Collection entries
+-------+
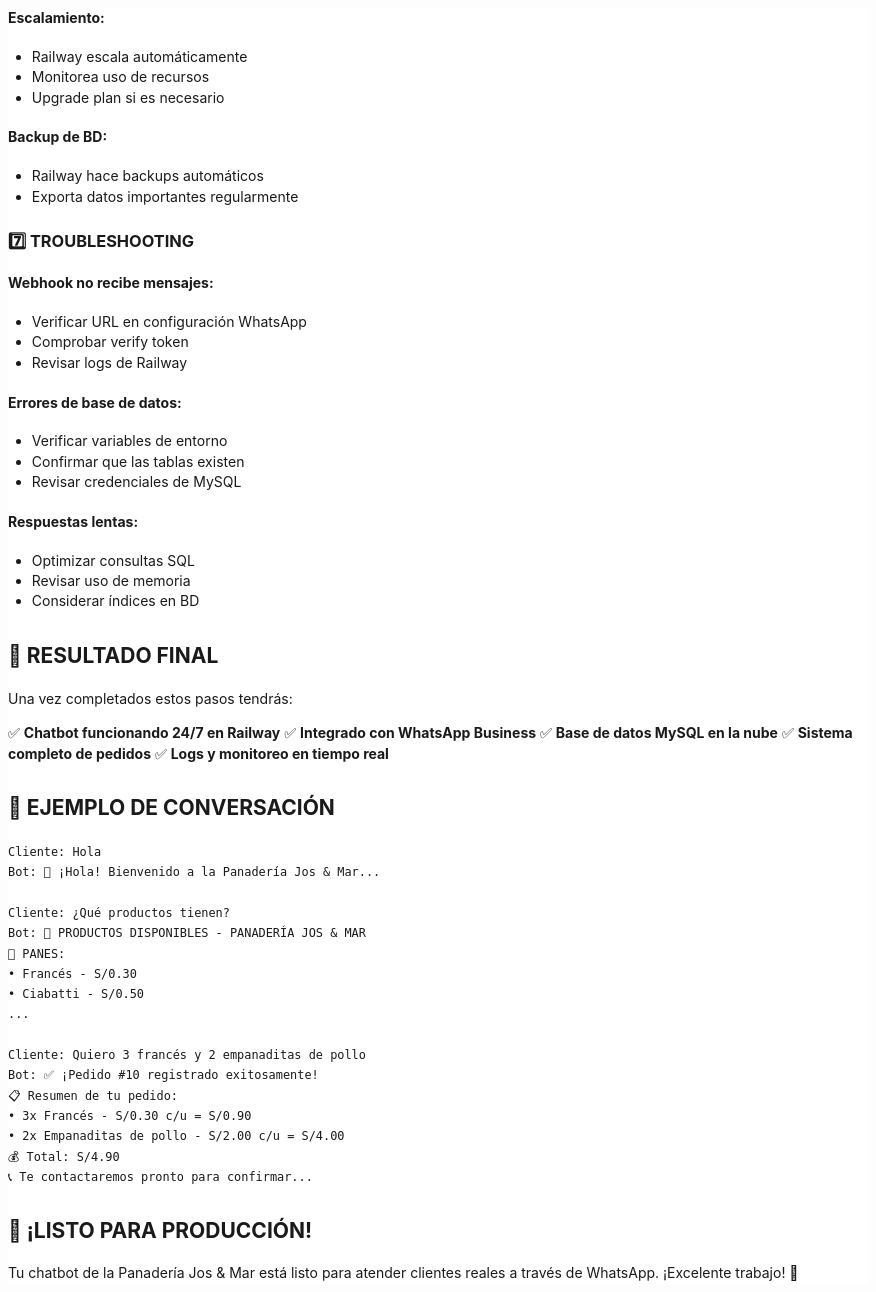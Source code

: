 #### Escalamiento:
- Railway escala automáticamente
- Monitorea uso de recursos
- Upgrade plan si es necesario

#### Backup de BD:
- Railway hace backups automáticos
- Exporta datos importantes regularmente

### 7️⃣ TROUBLESHOOTING

#### Webhook no recibe mensajes:
- Verificar URL en configuración WhatsApp
- Comprobar verify token
- Revisar logs de Railway

#### Errores de base de datos:
- Verificar variables de entorno
- Confirmar que las tablas existen
- Revisar credenciales de MySQL

#### Respuestas lentas:
- Optimizar consultas SQL
- Revisar uso de memoria
- Considerar índices en BD

## 🎯 RESULTADO FINAL

Una vez completados estos pasos tendrás:

✅ **Chatbot funcionando 24/7 en Railway**
✅ **Integrado con WhatsApp Business**
✅ **Base de datos MySQL en la nube**
✅ **Sistema completo de pedidos**
✅ **Logs y monitoreo en tiempo real**

## 📱 EJEMPLO DE CONVERSACIÓN

```
Cliente: Hola
Bot: 🥖 ¡Hola! Bienvenido a la Panadería Jos & Mar...

Cliente: ¿Qué productos tienen?
Bot: 🥖 PRODUCTOS DISPONIBLES - PANADERÍA JOS & MAR
🍞 PANES:
• Francés - S/0.30
• Ciabatti - S/0.50
...

Cliente: Quiero 3 francés y 2 empanaditas de pollo
Bot: ✅ ¡Pedido #10 registrado exitosamente!
📋 Resumen de tu pedido:
• 3x Francés - S/0.30 c/u = S/0.90
• 2x Empanaditas de pollo - S/2.00 c/u = S/4.00
💰 Total: S/4.90
📞 Te contactaremos pronto para confirmar...
```

## 🚀 ¡LISTO PARA PRODUCCIÓN!

Tu chatbot de la Panadería Jos & Mar está listo para atender clientes reales a través de WhatsApp. ¡Excelente trabajo! 🎉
+-------+
Repeat only the lines starting at the one that contains "en la nube**" and ending at the last line above, exactly as written.

✅ **Base de datos MySQL en la nube**
✅ **Sistema completo de pedidos**
✅ **Logs y monitoreo en tiempo real**

## 📱 EJEMPLO DE CONVERSACIÓN

```
Cliente: Hola
Bot: 🥖 ¡Hola! Bienvenido a la Panadería Jos & Mar...

Cliente: ¿Qué productos tienen?
Bot: 🥖 PRODUCTOS DISPONIBLES - PANADERÍA JOS & MAR
🍞 PANES:
• Francés - S/0.30
• Ciabatti - S/0.50
...

Cliente: Quiero 3 francés y 2 empanaditas de pollo
Bot: ✅ ¡Pedido #10 registrado exitosamente!
📋 Resumen de tu pedido:
• 3x Francés - S/0.30 c/u = S/0.90
• 2x Empanaditas de pollo - S/2.00 c/u = S/4.00
💰 Total: S/4.90
📞 Te contactaremos pronto para confirmar...
```

## 🚀 ¡LISTO PARA PRODUCCIÓN!

Tu chatbot de la Panadería Jos & Mar está listo para atender clientes reales a través de WhatsApp. ¡Excelente trabajo! 🎉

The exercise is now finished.